Fort Lancaster: Texas Frontier Sentinel
By Lawrence John Francell. Austin: Texas State Historical Association, 1999. 70 pp., $7.95 softcover.

Lt Col Harold E. Raugh, Jr., United States Army (Retd) reviews these books exclusively for DJ.

Fort Lancaster, Texas, was one of the least known and most isolated frontier Army posts. Its relatively short history is a saga of ordinary soldiers doing their duty in an era of westward expansion when military discipline was as harsh as the desert environment.
Camp Lancaster was established by two rifle companies of the 1st Infantry Regiment on 20 August 1855 at Live Oak Creek, west Texas. The end of the Mexican War, the discovery of gold in California in 1848, and the 1853 Gadsden Purchase necessitated transportation routes to these new southwestern areas. Camp Lancaster was built to serve as the latest link in a chain of forts protecting the southern overland route from west Texas to California.
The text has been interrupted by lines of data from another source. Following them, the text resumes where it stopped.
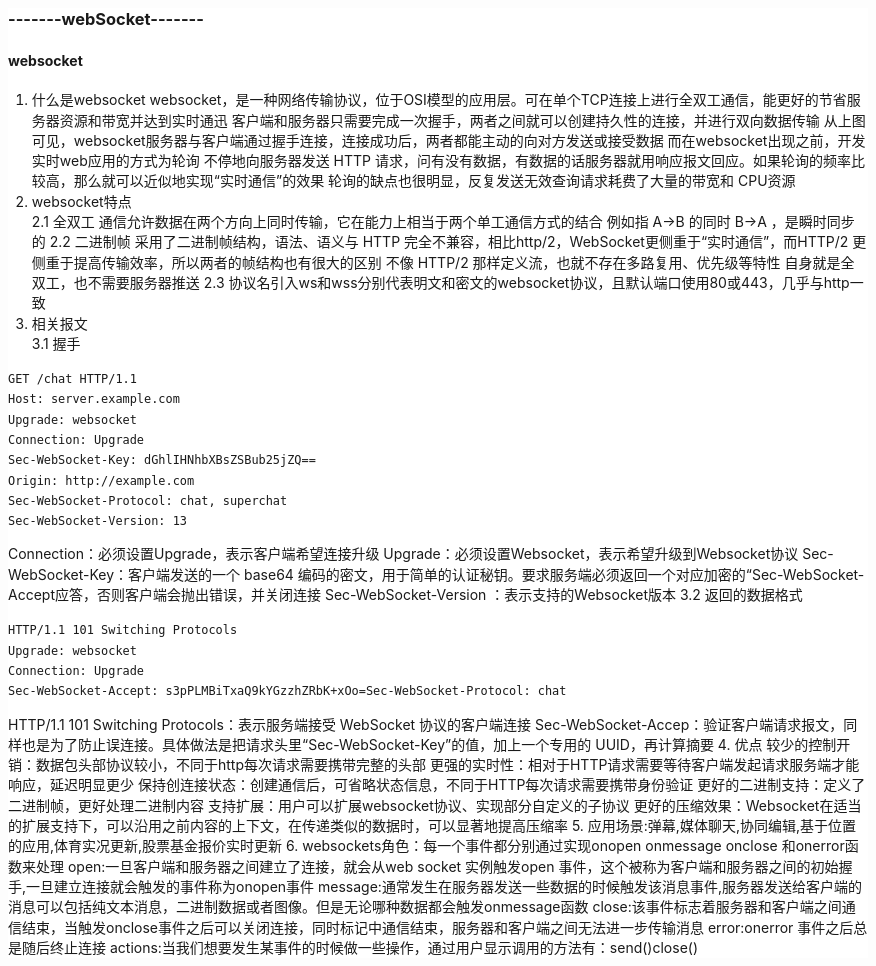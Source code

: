 ### -------webSocket-------
#### websocket
1. 什么是websocket
websocket，是一种网络传输协议，位于OSI模型的应用层。可在单个TCP连接上进行全双工通信，能更好的节省服务器资源和带宽并达到实时通迅
客户端和服务器只需要完成一次握手，两者之间就可以创建持久性的连接，并进行双向数据传输
从上图可见，websocket服务器与客户端通过握手连接，连接成功后，两者都能主动的向对方发送或接受数据
而在websocket出现之前，开发实时web应用的方式为轮询
不停地向服务器发送 HTTP 请求，问有没有数据，有数据的话服务器就用响应报文回应。如果轮询的频率比较高，那么就可以近似地实现“实时通信”的效果
轮询的缺点也很明显，反复发送无效查询请求耗费了大量的带宽和 CPU资源
2. websocket特点   
   2.1 全双工
   通信允许数据在两个方向上同时传输，它在能力上相当于两个单工通信方式的结合
   例如指 A→B 的同时 B→A ，是瞬时同步的
   2.2 二进制帧
   采用了二进制帧结构，语法、语义与 HTTP 完全不兼容，相比http/2，WebSocket更侧重于“实时通信”，而HTTP/2 更侧重于提高传输效率，所以两者的帧结构也有很大的区别
   不像 HTTP/2 那样定义流，也就不存在多路复用、优先级等特性
   自身就是全双工，也不需要服务器推送
   2.3 协议名引入ws和wss分别代表明文和密文的websocket协议，且默认端口使用80或443，几乎与http一致
3. 相关报文   
   3.1 握手
```
GET /chat HTTP/1.1
Host: server.example.com
Upgrade: websocket
Connection: Upgrade
Sec-WebSocket-Key: dGhlIHNhbXBsZSBub25jZQ==
Origin: http://example.com
Sec-WebSocket-Protocol: chat, superchat
Sec-WebSocket-Version: 13
```
   Connection：必须设置Upgrade，表示客户端希望连接升级
   Upgrade：必须设置Websocket，表示希望升级到Websocket协议
   Sec-WebSocket-Key：客户端发送的一个 base64 编码的密文，用于简单的认证秘钥。要求服务端必须返回一个对应加密的“Sec-WebSocket-Accept应答，否则客户端会抛出错误，并关闭连接
   Sec-WebSocket-Version ：表示支持的Websocket版本
   3.2 返回的数据格式
```
HTTP/1.1 101 Switching Protocols
Upgrade: websocket
Connection: Upgrade
Sec-WebSocket-Accept: s3pPLMBiTxaQ9kYGzzhZRbK+xOo=Sec-WebSocket-Protocol: chat
```
   HTTP/1.1 101 Switching Protocols：表示服务端接受 WebSocket 协议的客户端连接
   Sec-WebSocket-Accep：验证客户端请求报文，同样也是为了防止误连接。具体做法是把请求头里“Sec-WebSocket-Key”的值，加上一个专用的 UUID，再计算摘要
4. 优点
   较少的控制开销：数据包头部协议较小，不同于http每次请求需要携带完整的头部
   更强的实时性：相对于HTTP请求需要等待客户端发起请求服务端才能响应，延迟明显更少
   保持创连接状态：创建通信后，可省略状态信息，不同于HTTP每次请求需要携带身份验证
   更好的二进制支持：定义了二进制帧，更好处理二进制内容
   支持扩展：用户可以扩展websocket协议、实现部分自定义的子协议
   更好的压缩效果：Websocket在适当的扩展支持下，可以沿用之前内容的上下文，在传递类似的数据时，可以显著地提高压缩率
5. 应用场景:弹幕,媒体聊天,协同编辑,基于位置的应用,体育实况更新,股票基金报价实时更新
6. websockets角色：每一个事件都分别通过实现onopen onmessage onclose 和onerror函数来处理
open:一旦客户端和服务器之间建立了连接，就会从web socket 实例触发open 事件，这个被称为客户端和服务器之间的初始握手,一旦建立连接就会触发的事件称为onopen事件
message:通常发生在服务器发送一些数据的时候触发该消息事件,服务器发送给客户端的消息可以包括纯文本消息，二进制数据或者图像。但是无论哪种数据都会触发onmessage函数
close:该事件标志着服务器和客户端之间通信结束，当触发onclose事件之后可以关闭连接，同时标记中通信结束，服务器和客户端之间无法进一步传输消息
error:onerror 事件之后总是随后终止连接
actions:当我们想要发生某事件的时候做一些操作，通过用户显示调用的方法有：send()close()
The first chapter of this interesting study provides a contextual overview of the organization, composition, missions, personnel, and equipment of the US Army between the Mexican War and the Civil War. Early west Texas exploration expeditions, route and railroad survey parties, and the experiment to use camels as desert transport animals are chronicled in the second chapter. The establishment of Camp Lancaster in 1855, near the junction of the “Lower Road” and the Pecos River, is described next. Detailed information on the construction, types, and uses of various installation buildings, including early attempts at prefabrication, is included, as are the activities of the garrison. When the encampment was designated a permanent fort in 1856, stone and adobe buildings replaced the temporary structures. In February 1861, on the eve of the Civil War, Ft. Lancaster and others in the area were abandoned.
Author Lawrence John Francell, a museum services consultant who lives in nearby Ft. Davis, Texas, has synthesized extracts from explorers’ journals, contemporary correspondence, and Army inspector general reports in writing this illuminating history. This superb 70-page monograph (including a dozen illustrations and two difficult-to-read maps, plus endnotes and bibliography) can be read at one sitting. The ruins of Ft. Lancaster can be found today south of Interstate 10 just east of Sheffield, Texas.
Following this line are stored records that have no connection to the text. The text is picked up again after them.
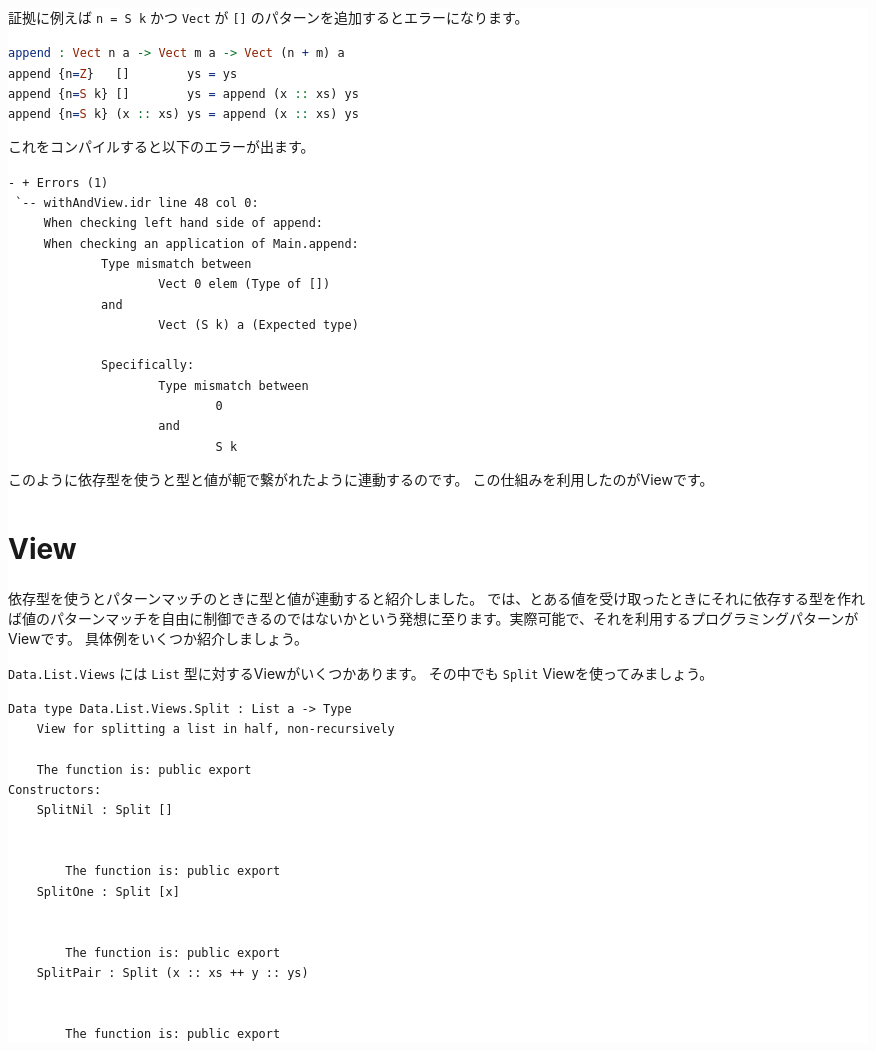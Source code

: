 証拠に例えば `n = S k` かつ `Vect` が `[]` のパターンを追加するとエラーになります。

``` idris
append : Vect n a -> Vect m a -> Vect (n + m) a
append {n=Z}   []        ys = ys
append {n=S k} []        ys = append (x :: xs) ys
append {n=S k} (x :: xs) ys = append (x :: xs) ys
```

これをコンパイルすると以下のエラーが出ます。

``` text
- + Errors (1)
 `-- withAndView.idr line 48 col 0:
     When checking left hand side of append:
     When checking an application of Main.append:
             Type mismatch between
                     Vect 0 elem (Type of [])
             and
                     Vect (S k) a (Expected type)
             
             Specifically:
                     Type mismatch between
                             0
                     and
                             S k
```

このように依存型を使うと型と値が軛で繋がれたように連動するのです。
この仕組みを利用したのがViewです。

# View

依存型を使うとパターンマッチのときに型と値が連動すると紹介しました。
では、とある値を受け取ったときにそれに依存する型を作れば値のパターンマッチを自由に制御できるのではないかという発想に至ります。実際可能で、それを利用するプログラミングパターンがViewです。
具体例をいくつか紹介しましょう。

`Data.List.Views` には `List` 型に対するViewがいくつかあります。
その中でも `Split` Viewを使ってみましょう。

``` text
Data type Data.List.Views.Split : List a -> Type
    View for splitting a list in half, non-recursively
    
    The function is: public export
Constructors:
    SplitNil : Split []
        
        
        The function is: public export
    SplitOne : Split [x]
        
        
        The function is: public export
    SplitPair : Split (x :: xs ++ y :: ys)
        
        
        The function is: public export

```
Throughout its short existence, Ft. Lancaster had difficulties patrolling the Lower Road and escorting travellers because its soldiers were dismounted — foot-mobile — infantrymen. In 1855, the post surgeon referred to this problem: “what can they do without horses against these Arabs of the American desert? As well might dragoons be used as marines on the deck of the frigate.” This excellent study highlights and pays tribute to those stalwart soldiers who served their country during a crucial period of westward expansion, and to the fort that serves as an example of the pre-Civil War frontier post.